Крыса вновь появилась впереди: видимо, та параллель, по которой она ушла с этой где-то пересекалась. Поручик шел покорно
Он подошел, коснулся: труба была медная.
Мы движемся почти на ощупь в кромешной тьме, в кромешной тьме. Смерть, она всегда рядом. Под боком, по эту руку или по ту. А то нависает, или из-под грозит. Планы строим, мечтой горим... Воскресным днем ловить креветок, валять, быть может, дурака... Гуд-бай, Америка и Куба, где я не буду никогда... Жизнь - явленье настолько случайное, и настолько легко прекратима, что диву даешься, как она вообще есть. Откуда прет? С какой целью, зачем? Полжизни и думать не смеем, потом возникает вопрос: неужто и мы околеем, неужто снесут на погост? Когда тебя во цвете лет нетерпеливый рок уловит... Так ли, брат-Баратынский? То возгоримся и воспыхнем, успев, посмев, а после медленно остынем, вдруг умерев. И зачастую внезапно. Похоже на вспышку. Во мне. Внутри. Где на мгновение сомкнулись, горящий факел и фитиль... А потом меня обрядят для последних проводов, с перерывами и кряду будет вой по поводу... Умереть, возвратить это тело природе. Умирание - самый интимный процесс. Ах, доктор. Я свою смерть просрочил.
И зачем я сунулся в эту дыру? Труба делалась уже. Двигаться становилось трудней. А если в трубе тромб? Застряну в этой трубе трупом. Заведет в тупик эта дыра в не туда.
Что ж, значит такая труба выпала, успокоил себя фаталист. Но повеивало, донося движением воздуха несвежие запахи. Сквозная, коль в ней сквозняк. И вроде всё впереди что-то блестит или светится. Словно небесный свет проник в преисподнюю. И какой-то звук - трубы возопили медные? А ну гармонь рассыпься, а ну баян взыграй. Звук трясущийся и скрежещущий. Фанфара фонит?
Свет не убывал, а воздуху становилось все меньше. Все больше спертости ощущалось в нем. Крысу, что была впереди, он давно нагнал, и теперь заметил с ужасом и отвращением, что по мере продвижения вглубь крыса растет, становится толще. Движение ей доставалось со все большим трудом, но она упорно лезла вперед, пока не застряла, закупорив трубу наподобие тромба.

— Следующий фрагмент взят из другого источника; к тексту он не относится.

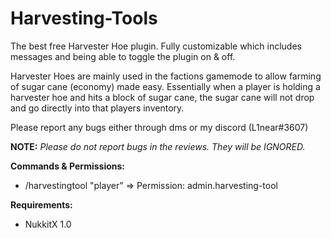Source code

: # Harvesting-Tools
The best free Harvester Hoe plugin. Fully customizable which includes messages and being able to toggle the plugin on & off.

Harvester Hoes are mainly used in the factions gamemode to allow farming of sugar cane (economy) made easy. Essentially when a player is holding a harvester hoe and hits a block of sugar cane, the sugar cane will not drop and go directly into that players inventory.

Please report any bugs either through dms or my discord (L1near#3607)

**NOTE:** *Please do not report bugs in the reviews. They will be IGNORED.*


**Commands & Permissions:**
* /harvestingtool "player" => Permission: admin.harvesting-tool

**Requirements:**
 * NukkitX 1.0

Поручик уперся в нее, надеясь ее протолкнуть, тянул за хвост, рассчитывая вытащить, глупая крыса даже пыталась ему помочь, хрипя и поскуливая, но с места не стронулась. Он бился с ней с полчаса, пока всякое шевеление ее не прекратилось. Он сел, обессиленный. Дело - труба. Не обойти, не объехать этот тромбофлебит. Осталось ли сил на обратный путь? Поскольку свет, что был впереди, тоже оказался закупорен крысой, он снял с пояса и включил фонарь.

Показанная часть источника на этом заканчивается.